Le dialogue entre les représentants de la Chine, de la France, de l’Allemagne, de la Russie, du Royaume-Uni et de l’Iran vise à déterminer quelles sanctions Washington doit lever et quelles mesures Téhéran doit prendre pour revenir au plein respect de l’accord.

« Après d’intenses discussions, (…) des progrès ont été réalisés dans une tâche loin d’être facile », a déclaré sur Twitter à la fin de la réunion samedi le représentant de l’Union européenne (UE) Enrique Mora, qui préside les négociations.

L’ambassadeur russe à Vienne Mikhail Ulyanov a lui aussi parlé des « progrès dont les participants ont pris note avec satisfaction » ainsi que de la « détermination » de ces derniers « à poursuivre les négociations, en vue de mener à bien le processus dans les meilleurs délais ».

Vendredi, l’Iran a lancé sa production d’uranium enrichi à 60%, ce qui représente son désengagement le plus important jusqu’à présent de l’accord qu’il a signé dans la capitale autrichienne en 2015 avec les grandes puissances et l’Allemagne.
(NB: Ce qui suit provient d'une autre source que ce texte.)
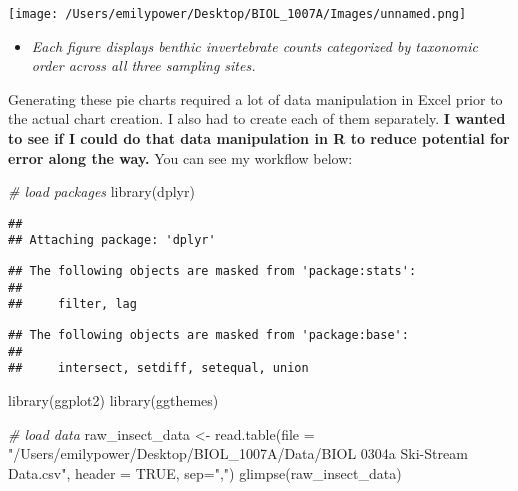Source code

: \documentclass[
]{article}
\newenvironment{Shaded}{\begin{snugshade}}{\end{snugshade}}
\newcommand{\AttributeTok}[1]{\textcolor[rgb]{0.77,0.63,0.00}{#1}}
\newcommand{\CommentTok}[1]{\textcolor[rgb]{0.56,0.35,0.01}{\textit{#1}}}
\newcommand{\ConstantTok}[1]{\textcolor[rgb]{0.00,0.00,0.00}{#1}}
\newcommand{\FunctionTok}[1]{\textcolor[rgb]{0.00,0.00,0.00}{#1}}
\newcommand{\NormalTok}[1]{#1}
\newcommand{\OtherTok}[1]{\textcolor[rgb]{0.56,0.35,0.01}{#1}}
\newcommand{\StringTok}[1]{\textcolor[rgb]{0.31,0.60,0.02}{#1}}
\providecommand{\tightlist}{%
  \setlength{\itemsep}{0pt}\setlength{\parskip}{0pt}}
\begin{document}
\texttt{[image: /Users/emilypower/Desktop/BIOL\_1007A/Images/unnamed.png]}

\begin{itemize}
\tightlist
\item
  \emph{Each figure displays benthic invertebrate counts categorized by
  taxonomic order across all three sampling sites.}
\end{itemize}

Generating these pie charts required a lot of data manipulation in Excel
prior to the actual chart creation. I also had to create each of them
separately. \textbf{I wanted to see if I could do that data manipulation
in R to reduce potential for error along the way.} You can see my
workflow below:

\begin{Shaded}
\begin{Highlighting}[]
\CommentTok{\# load packages}
\FunctionTok{library}\NormalTok{(dplyr)}
\end{Highlighting}
\end{Shaded}

\begin{verbatim}
## 
## Attaching package: 'dplyr'
\end{verbatim}

\begin{verbatim}
## The following objects are masked from 'package:stats':
## 
##     filter, lag
\end{verbatim}

\begin{verbatim}
## The following objects are masked from 'package:base':
## 
##     intersect, setdiff, setequal, union
\end{verbatim}

\begin{Shaded}
\begin{Highlighting}[]
\FunctionTok{library}\NormalTok{(ggplot2)}
\FunctionTok{library}\NormalTok{(ggthemes)}

\CommentTok{\# load data}
\NormalTok{raw\_insect\_data }\OtherTok{\textless{}{-}} \FunctionTok{read.table}\NormalTok{(}\AttributeTok{file =} \StringTok{"/Users/emilypower/Desktop/BIOL\_1007A/Data/BIOL 0304a Ski{-}Stream Data.csv"}\NormalTok{, }\AttributeTok{header =} \ConstantTok{TRUE}\NormalTok{, }\AttributeTok{sep=}\StringTok{","}\NormalTok{)}
\FunctionTok{glimpse}\NormalTok{(raw\_insect\_data)}
\end{Highlighting}
\end{Shaded}
\end{document}
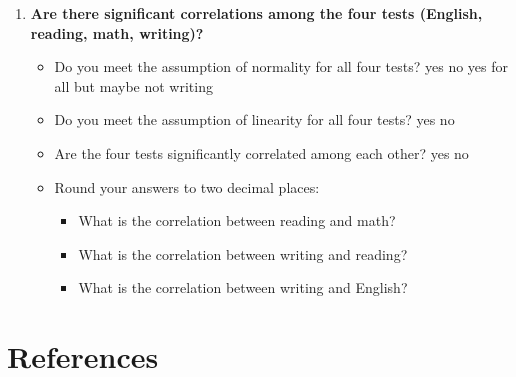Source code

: \documentclass[
]{book}
\begin{document}
\begin{enumerate}
\def\labelenumi{\arabic{enumi}.}
\item
  \textbf{Are there significant correlations among the four tests (English, reading, math, writing)?}

  \begin{itemize}
  \item
    Do you meet the assumption of normality for all four tests? yes no yes for all but maybe not writing
  \item
    Do you meet the assumption of linearity for all four tests? yes no
  \item
    Are the four tests significantly correlated among each other? yes no
  \item
    Round your answers to two decimal places:

    \begin{itemize}
    \item
      What is the correlation between reading and math?
    \item
      What is the correlation between writing and reading?
    \item
      What is the correlation between writing and English?
    \end{itemize}
  \end{itemize}
\end{enumerate}

\hypertarget{appendix-appendices}{%
\appendix}


\hypertarget{references}{%
\chapter{References}\label{references}}

  
\end{document}
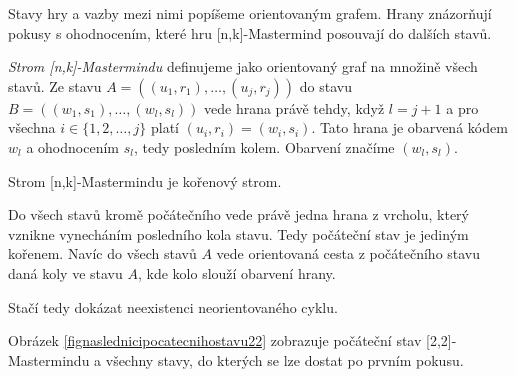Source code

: Stavy hry a vazby mezi nimi popíšeme orientovaným grafem. Hrany znázorňují pokusy s ohodnocením, které hru [n,k]-Mastermind posouvají do dalších stavů. 
\begin{definice}
  \emph{Strom [n,k]-Mastermindu} definujeme jako orientovaný graf na množině všech stavů. Ze stavu $A = \left((u_1, r_1),\dots, (u_j,r_j)\right)$ do stavu $B = \left((w_1, s_1), \dots, (w_l,s_l)\right)$ vede hrana právě tehdy, když $l = j+1$ a pro všechna $ i \in \{1,2,\dots, j\}$ platí $ (u_i, r_i) = (w_i, s_i)$. Tato hrana je obarvená kódem $w_l$ a ohodnocením $s_l$, tedy posledním kolem. Obarvení značíme $(w_l, s_l)$. 
\end{definice}

\begin{pozorovani}
    Strom [n,k]-Mastermindu je kořenový strom.
\end{pozorovani}
\begin{dukaz}
    Do všech stavů kromě počátečního vede právě jedna hrana z vrcholu, který vznikne vynecháním posledního kola stavu. Tedy počáteční stav je jediným kořenem. Navíc do všech stavů $A$ vede orientovaná cesta z počátečního stavu daná koly ve stavu $A$, kde kolo slouží obarvení hrany. 

    Stačí tedy dokázat neexistenci neorientovaného cyklu.

    
\end{dukaz}

Obrázek \ref{fignaslednicipocatecnihostavu22} zobrazuje počáteční stav [2,2]-Mastermindu a všechny stavy, do kterých se lze dostat po prvním pokusu. 


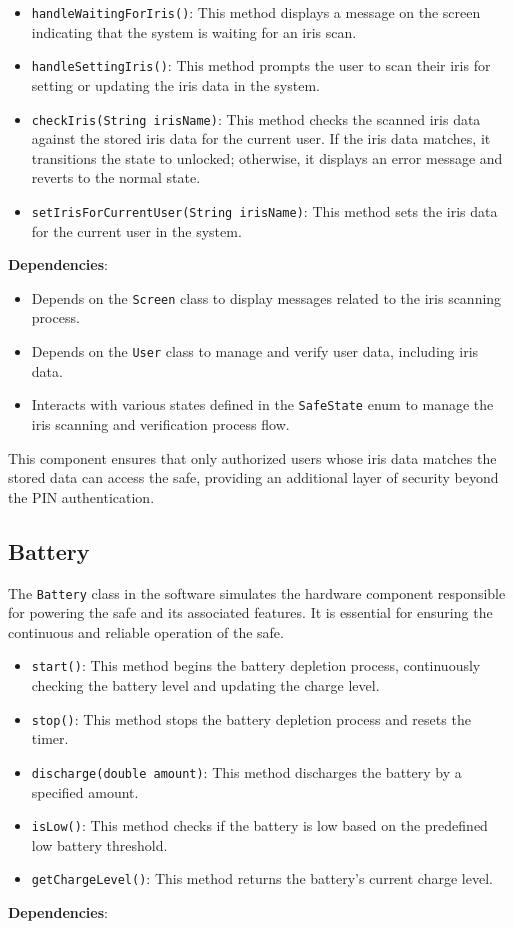 \documentclass{article}
\begin{document}
\begin{itemize}
    \item \texttt{handleWaitingForIris()}: This method displays a message on the screen indicating that the system is waiting for an iris scan.
    \item \texttt{handleSettingIris()}: This method prompts the user to scan their iris for setting or updating the iris data in the system.
    \item \texttt{checkIris(String irisName)}: This method checks the scanned iris data against the stored iris data for the current user. If the iris data matches, it transitions the state to unlocked; otherwise, it displays an error message and reverts to the normal state.
    \item \texttt{setIrisForCurrentUser(String irisName)}: This method sets the iris data for the current user in the system.
\end{itemize}
\textbf{Dependencies}:
\begin{itemize}
    \item Depends on the \texttt{Screen} class to display messages related to the iris scanning process.
    \item Depends on the \texttt{User} class to manage and verify user data, including iris data.
    \item Interacts with various states defined in the \texttt{SafeState} enum to manage the iris scanning and verification process flow.
\end{itemize}
This component ensures that only authorized users whose iris data matches the stored data can access the safe, providing an additional layer of security beyond the PIN authentication.

\subsection{Battery}

The \texttt{Battery} class in the software simulates the hardware component responsible for powering the safe and its associated features. It is essential for ensuring the continuous and reliable operation of the safe.

\begin{itemize}
    \item \texttt{start()}: This method begins the battery depletion process, continuously checking the battery level and updating the charge level.
    \item \texttt{stop()}: This method stops the battery depletion process and resets the timer.
    \item \texttt{discharge(double amount)}: This method discharges the battery by a specified amount.
    \item \texttt{isLow()}: This method checks if the battery is low based on the predefined low battery threshold.
    \item \texttt{getChargeLevel()}: This method returns the battery's current charge level.
\end{itemize}
\textbf{Dependencies}:
\end{document}
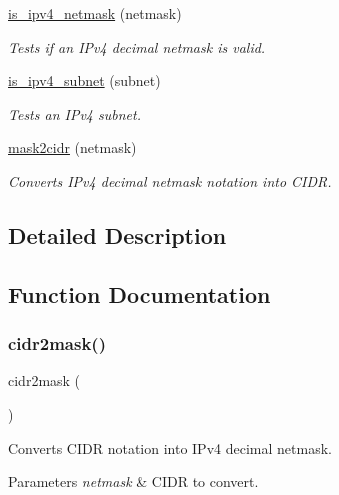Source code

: \begin{DoxyCompactItemize}
\hyperlink{group__network_ga285bf1c0fa821c715d3dcfb730fb6c25}{is\+\_\+ipv4\+\_\+netmask} (netmask)
\begin{DoxyCompactList}\small\item\em Tests if an I\+Pv4 decimal netmask is valid. \end{DoxyCompactList}\item 
\hyperlink{group__network_gaf6be413099165a8bb76734dc07a874e7}{is\+\_\+ipv4\+\_\+subnet} (subnet)
\begin{DoxyCompactList}\small\item\em Tests an I\+Pv4 subnet. \end{DoxyCompactList}\item 
\hyperlink{group__network_ga807b7f569c898e32f4ce207a8209a584}{mask2cidr} (netmask)
\begin{DoxyCompactList}\small\item\em Converts I\+Pv4 decimal netmask notation into C\+I\+DR. \end{DoxyCompactList}\end{DoxyCompactItemize}


\subsection{Detailed Description}


\subsection{Function Documentation}
\mbox{\label{group__network_ga29eb87466a05fafa3923b9eebd5448fe}} 
\subsubsection{\texorpdfstring{cidr2mask()}{cidr2mask()}}
{\footnotesize\ttfamily cidr2mask (\begin{DoxyParamCaption}\item[{netmask}]{ }\end{DoxyParamCaption})}



Converts C\+I\+DR notation into I\+Pv4 decimal netmask. 


\begin{DoxyParams}{Parameters}
{\em netmask} & C\+I\+DR to convert. \\
\hline
\end{DoxyParams}

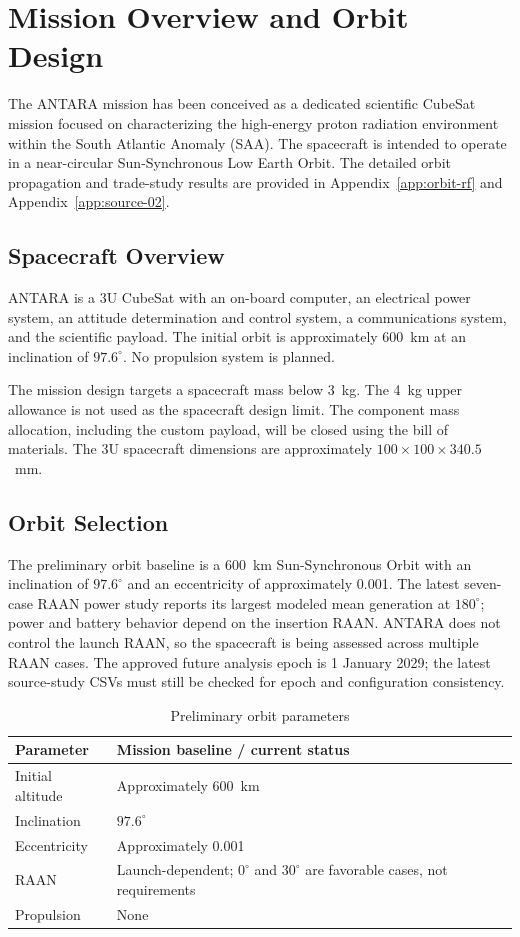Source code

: \section{Mission Overview and Orbit Design}\label{sec:mission-overview}
The ANTARA mission has been conceived as a dedicated scientific CubeSat mission focused on characterizing the high-energy proton radiation environment within the South Atlantic Anomaly (SAA). The spacecraft is intended to operate in a near-circular Sun-Synchronous Low Earth Orbit. The detailed orbit propagation and trade-study results are provided in Appendix~\ref{app:orbit-rf} and Appendix~\ref{app:source-02}.

\subsection{Spacecraft Overview}\label{spacecraft-overview}
ANTARA is a 3U CubeSat with an on-board computer, an electrical power system, an attitude determination and control system, a communications system, and the scientific payload. The initial orbit is approximately 600~km at an inclination of $97.6^\circ$. No propulsion system is planned.

The mission design targets a spacecraft mass below 3~kg. The 4~kg upper allowance is not used as the spacecraft design limit. The component mass allocation, including the custom payload, will be closed using the bill of materials. The 3U spacecraft dimensions are approximately $100\times100\times340.5$~mm.

\subsection{Orbit Selection}\label{sec:orbit-design}
The preliminary orbit baseline is a 600~km Sun-Synchronous Orbit with an inclination of $97.6^\circ$ and an eccentricity of approximately 0.001. The latest seven-case RAAN power study reports its largest modeled mean generation at $180^\circ$; power and battery behavior depend on the insertion RAAN. ANTARA does not control the launch RAAN, so the spacecraft is being assessed across multiple RAAN cases. The approved future analysis epoch is 1 January 2029; the latest source-study CSVs must still be checked for epoch and configuration consistency.

\begin{table}[htbp]\centering
\caption{Preliminary orbit parameters}\label{tab:orbit-baseline}
\begin{tabularx}{\linewidth}{@{}lX@{}}\toprule
Parameter & Mission baseline / current status \\ \midrule
Initial altitude & Approximately 600~km \\
Inclination & $97.6^\circ$ \\
Eccentricity & Approximately 0.001 \\
RAAN & Launch-dependent; $0^\circ$ and $30^\circ$ are favorable cases, not requirements \\
Propulsion & None \\
\bottomrule\end{tabularx}\end{table}

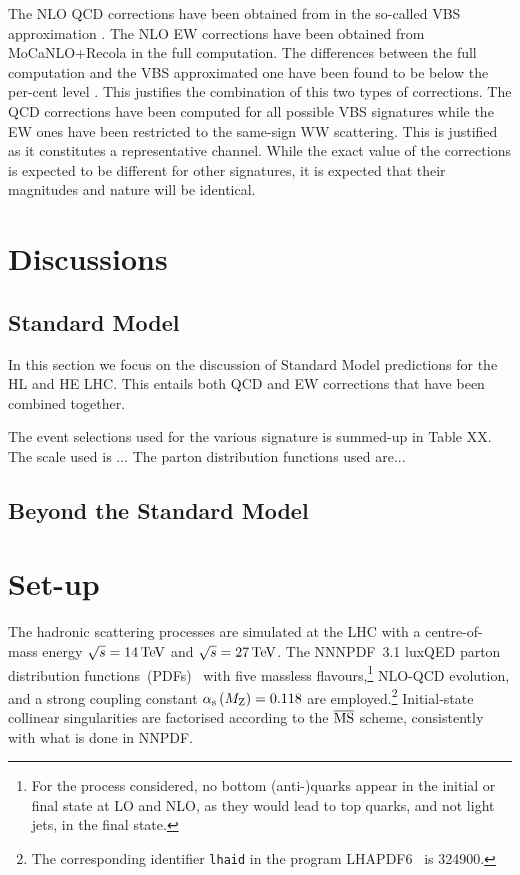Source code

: \documentclass[11pt,epsf]{article}
\newcommand{\MP}[1]{{ {\color{blue}{ [MP: #1]}} }}
\begin{document}
The NLO QCD corrections have been obtained from \cite{Arnold:2008rz, Arnold:2011wj, Baglio:2014uba} in the so-called VBS approximation \cite{Ballestrero:2018anz}.
The NLO EW corrections have been obtained from MoCaNLO+Recola \cite{Actis:2016mpe,Actis:2016mpe} in the full computation.
The differences between the full computation and the VBS approximated one have been found to be below the per-cent level \cite{Ballestrero:2018anz}.
This justifies the combination of this two types of corrections.
The QCD corrections have been computed for all possible VBS signatures while the EW ones have been restricted to the same-sign WW scattering.
This is justified as it constitutes a representative channel.
While the exact value of the corrections is expected to be different for other signatures, it is expected that their magnitudes and nature will be identical.

\section{Discussions}

\subsection{Standard Model}

In this section we focus on the discussion of Standard Model predictions for the HL and HE LHC.
This entails both QCD and EW corrections that have been combined together.

The event selections used for the various signature is summed-up in Table XX.
The scale used is ...
The parton distribution functions used are...

\subsection{Beyond the Standard Model}

\MP{I left the set-up section for completeness but we should probably omit it in the final version}
\section{Set-up}

The hadronic scattering processes are simulated at the LHC with a centre-of-mass energy $\sqrt s = 14 \,\text{TeV}$ and $\sqrt s = 27 \,\text{TeV}$.
    The NNNPDF~3.1 luxQED parton distribution functions~(PDFs)~\cite{Bertone:2017bme} with five massless flavours,\footnote{For the process considered, no bottom (anti-)quarks appear in the initial or final state at LO and NLO, as they would lead to top quarks, and not light jets, in the final state.} 
    NLO-QCD evolution, and a strong coupling constant $\alpha_\text{s}\left( M_\text{Z} \right) = 0.118$ are employed.\footnote{The corresponding identifier {\tt lhaid} in the program LHAPDF6~\cite{Buckley:2014ana} is 324900.}
    Initial-state collinear singularities are factorised according to the ${\overline{\rm MS}}$ scheme, consistently with what is done in NNPDF.
\end{document}
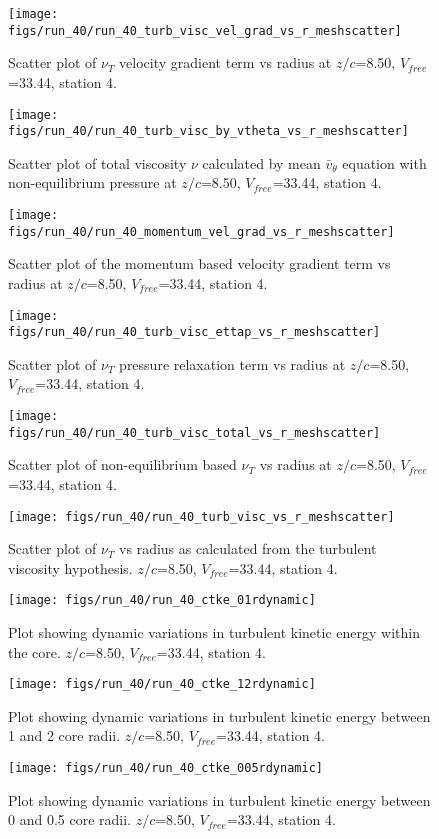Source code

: \begin{figure}[H]
\centering
\texttt{[image: figs/run\_40/run\_40\_turb\_visc\_vel\_grad\_vs\_r\_meshscatter]}
\caption{Scatter plot of $\nu_T$ velocity gradient term vs radius at $z/c$=8.50, $V_{free}$=33.44, station 4.}
\end{figure}


\begin{figure}[H]
\centering
\texttt{[image: figs/run\_40/run\_40\_turb\_visc\_by\_vtheta\_vs\_r\_meshscatter]}
\caption{Scatter plot of total viscosity $\nu$ calculated by mean $\bar{v}_{\theta}$ equation with non-equilibrium pressure at $z/c$=8.50, $V_{free}$=33.44, station 4.}
\end{figure}


\begin{figure}[H]
\centering
\texttt{[image: figs/run\_40/run\_40\_momentum\_vel\_grad\_vs\_r\_meshscatter]}
\caption{Scatter plot of the momentum based velocity gradient term vs radius at $z/c$=8.50, $V_{free}$=33.44, station 4.}
\end{figure}


\begin{figure}[H]
\centering
\texttt{[image: figs/run\_40/run\_40\_turb\_visc\_ettap\_vs\_r\_meshscatter]}
\caption{Scatter plot of $\nu_T$ pressure relaxation term vs radius at $z/c$=8.50, $V_{free}$=33.44, station 4.}
\end{figure}


\begin{figure}[H]
\centering
\texttt{[image: figs/run\_40/run\_40\_turb\_visc\_total\_vs\_r\_meshscatter]}
\caption{Scatter plot of non-equilibrium based $\nu_T$ vs radius at $z/c$=8.50, $V_{free}$=33.44, station 4.}
\end{figure}


\begin{figure}[H]
\centering
\texttt{[image: figs/run\_40/run\_40\_turb\_visc\_vs\_r\_meshscatter]}
\caption{Scatter plot of $\nu_T$ vs radius as calculated from the turbulent viscosity hypothesis. $z/c$=8.50, $V_{free}$=33.44, station 4.}
\end{figure}


\begin{figure}[H]
\centering
\texttt{[image: figs/run\_40/run\_40\_ctke\_01rdynamic]}
\caption{Plot showing dynamic variations in turbulent kinetic energy within the core. $z/c$=8.50, $V_{free}$=33.44, station 4.}
\end{figure}


\begin{figure}[H]
\centering
\texttt{[image: figs/run\_40/run\_40\_ctke\_12rdynamic]}
\caption{Plot showing dynamic variations in turbulent kinetic energy between 1 and 2 core radii. $z/c$=8.50, $V_{free}$=33.44, station 4.}
\end{figure}


\begin{figure}[H]
\centering
\texttt{[image: figs/run\_40/run\_40\_ctke\_005rdynamic]}
\caption{Plot showing dynamic variations in turbulent kinetic energy between 0 and 0.5 core radii. $z/c$=8.50, $V_{free}$=33.44, station 4.}
\end{figure}


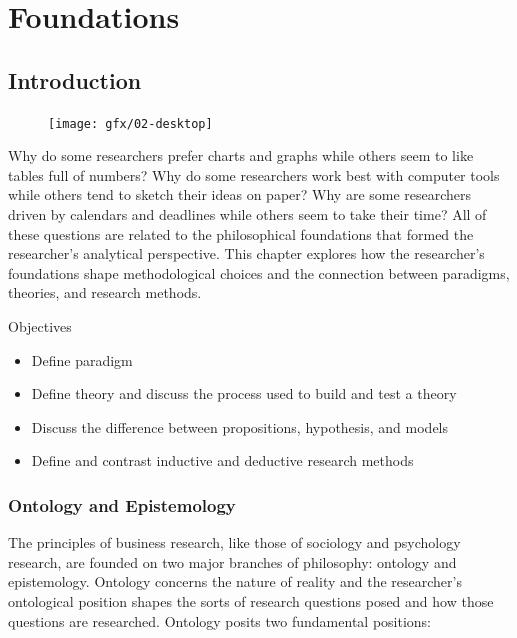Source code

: \chapter{Foundations}\label{02:foundations}
\section{Introduction}

\begin{figure}
	\label{02:fig01} 
	\centering
	\texttt{[image: gfx/02-desktop]} 
\end{figure}
Why do some researchers prefer charts and graphs while others seem to like tables full of numbers? Why do some researchers work best with computer tools while others tend to sketch their ideas on paper? Why are some researchers driven by calendars and deadlines while others seem to take their time? All of these questions are related to the philosophical foundations that formed the researcher's analytical perspective. This chapter explores how the researcher's foundations shape methodological choices and the connection between paradigms, theories, and research methods.

\begin{center}
	\begin{objbox}{Objectives}
		\begin{itemize}
			\setlength{\itemsep}{0pt}
			\setlength{\parskip}{0pt}
			\setlength{\parsep}{0pt}
			
			\item Define paradigm
			\item Define theory and discuss the process used to build and test a theory
			\item Discuss the difference between propositions, hypothesis, and models
			\item Define and contrast inductive and deductive research methods
		\end{itemize}
	\end{objbox}
\end{center}


\subsection{Ontology and Epistemology}

The principles of business research, like those of sociology and psychology research, are founded on two major branches of philosophy: \gls{ontology} and \gls{epistemology}. Ontology concerns the nature of reality and the researcher's ontological position shapes the sorts of research questions posed and how those questions are researched. Ontology posits two fundamental positions:

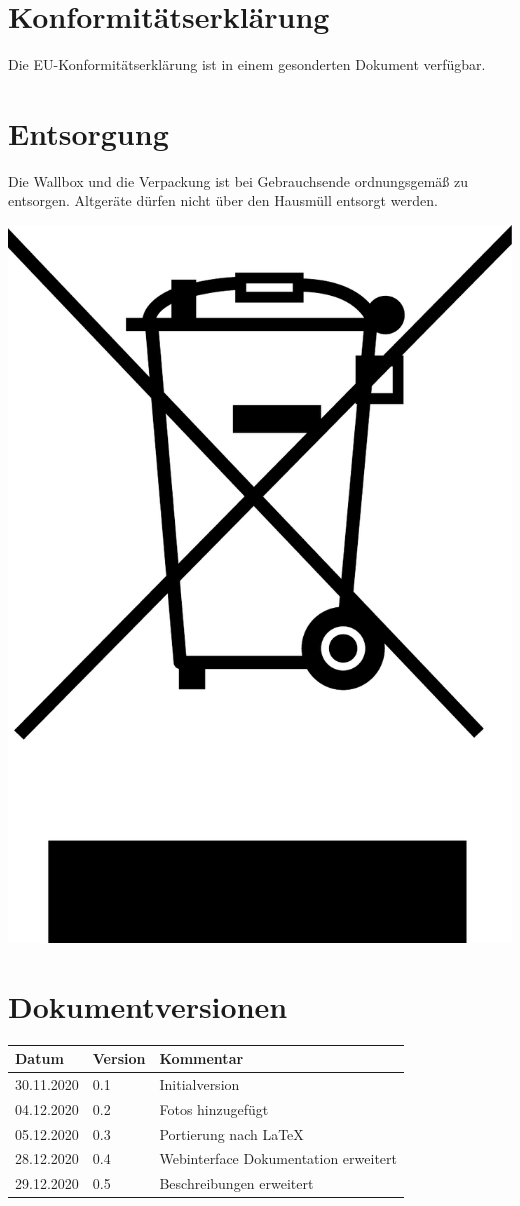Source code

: \documentclass[a4paper,10pt]{article}
\begin{document}
\begin{multicols*}{2}
	\section{Konformitätserklärung}
	Die EU-Konformitätserklärung ist in einem gesonderten Dokument verfügbar.

	\section{Entsorgung}
	Die Wallbox und die Verpackung ist bei Gebrauchsende ordnungsgemäß zu
	entsorgen. Altgeräte dürfen nicht über den Hausmüll entsorgt werden.

	\includegraphics[width=0.2\linewidth]{./img/resized/weee.pdf}

	\section{Dokumentversionen}
	\begin{tabular}{lll}
		\toprule
		Datum      & Version & Kommentar              \\
		\midrule
		30.11.2020 & 0.1     & Initialversion         \\
		04.12.2020 & 0.2     & Fotos hinzugefügt      \\
		05.12.2020 & 0.3     & Portierung nach \LaTeX \\
		28.12.2020 & 0.4     & Webinterface Dokumentation erweitert \\
		29.12.2020 & 0.5     & Beschreibungen erweitert \\
		\bottomrule
	\end{tabular}

\end{multicols*}

\end{document}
Le président américain Joe Biden a déploré le même jour une nouvelle entorse n’aidant « pas du tout » à sortir de l’impasse, mais il a « malgré tout » jugé Washington « satisfait de voir que l’Iran continue de participer aux discussions ».

Les Etats-Unis et l’Iran se parlent encore de manière indirecte par l’intermédiaire de l’UE.

L’ex-président américain Donald Trump a fait sortir son pays de l’accord en 2018 et rétabli les sanctions américaines, mais Joe Biden a dit vouloir le rejoindre, à condition que la République islamique renoue elle aussi avec les engagements nucléaires dont elle s’est progressivement affranchie.